Ecobusiness
Il World
Resources Institute dà l’Italia a secco di acqua nel 2040.
È un dato italiano. Fermo, non una proiezione.
E noto da tempo. Per un eccesso di consumi. E per le troppe perdite negli
acquedotti – poco meno del 50 per cento dell’acqua recuperata alle sorgenti e
negli invasi si disperde negli acquedotti. Si direbbe una situazione criminale,
prima che suicida. Ma, rilevata già nei primi anni 1990, quando si cominciò a
parlare dell’acqua come un business, niente
è stato fatto per rimediare, né è in programma, nemmeno in agenda di
discussione.
Non si investe negli acquedotti. Tanto meno
dacché l’acqua è tornata bene pubblico inalienabile.
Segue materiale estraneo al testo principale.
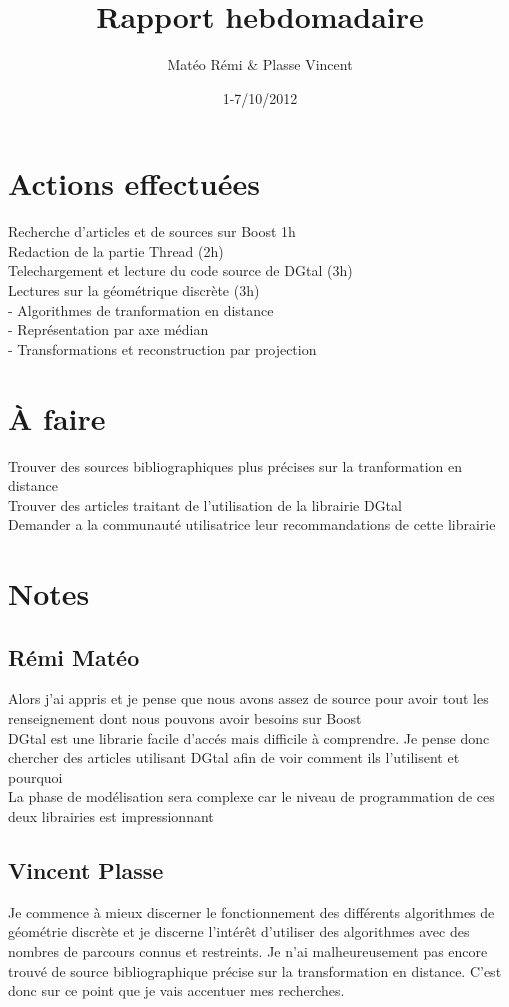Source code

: \documentclass{article}
\title{Rapport hebdomadaire}
\author{Matéo Rémi \& Plasse Vincent}
\date{1-7/10/2012}
\begin{document}
\maketitle

\section{Actions effectuées}
Recherche d'articles et de sources sur Boost 1h \\
Redaction de la partie Thread (2h) \\
Telechargement et lecture du code source de DGtal (3h) \\
Lectures sur la géométrique discrète (3h) \\
 - Algorithmes de tranformation en distance \\
 - Représentation par axe médian \\
 - Transformations et reconstruction par projection\\


\section{À faire}
Trouver des sources bibliographiques plus précises sur la tranformation en distance \\
Trouver des articles traitant de l'utilisation de la librairie DGtal \\
Demander a la communauté utilisatrice leur recommandations de cette librairie \\

\section{Notes}

\subsection{Rémi Matéo}

Alors j'ai appris et je pense que nous avons assez de source pour avoir tout les renseignement dont nous pouvons avoir besoins sur Boost \\
DGtal est une librarie facile d'accés mais difficile à comprendre. Je pense donc chercher des articles utilisant DGtal afin de voir comment ils l'utilisent et pourquoi \\
La phase de modélisation sera complexe car le niveau de programmation de ces deux librairies est impressionnant\\

\subsection{Vincent Plasse}

Je commence à mieux discerner le fonctionnement des différents algorithmes de géométrie discrète et je discerne l'intérêt d'utiliser des algorithmes avec des nombres de parcours connus et restreints. Je n'ai malheureusement pas encore trouvé de source bibliographique précise sur la transformation en distance. C'est donc sur ce point que je vais accentuer mes recherches. \\
\end{document}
“I ladri d’acqua assetano l’Europa” è il tema
del supplemento “Green & Blue” di ”la Repubblica”. Non sono banditi, sono le dighe.
Che “rubano” l’acqua, e uccidono la biodiversità: “In Europa una barriera
formata da un milione di dighe ha causato la perdita dell’80 per cento della
biodiversità”. Non è vero, cioè è detto male: uccidono la biodiversità le tante
dighe in aree protette, in essere o progettate. Ma l’energia rinnovabile di
fonte idrica (dighe) è la fonte maggiore tra le energie rinnovabili: dei 129
terawattora di energia elettrica prodotta nel 2019 in Italia da fonti rinnovabili, il 40
per cento è idroelettrico, di gran lunga più di eolico, fotovoltaico, biomasse,
geotermia.
L’ecologia è un serpente che si morde la coda?
Quella industriale sì – l’ecologia è oggi, pur con Greta e ogni integralismo, un
settore industriale, il più ricco di soldi (pubblici, gratuiti).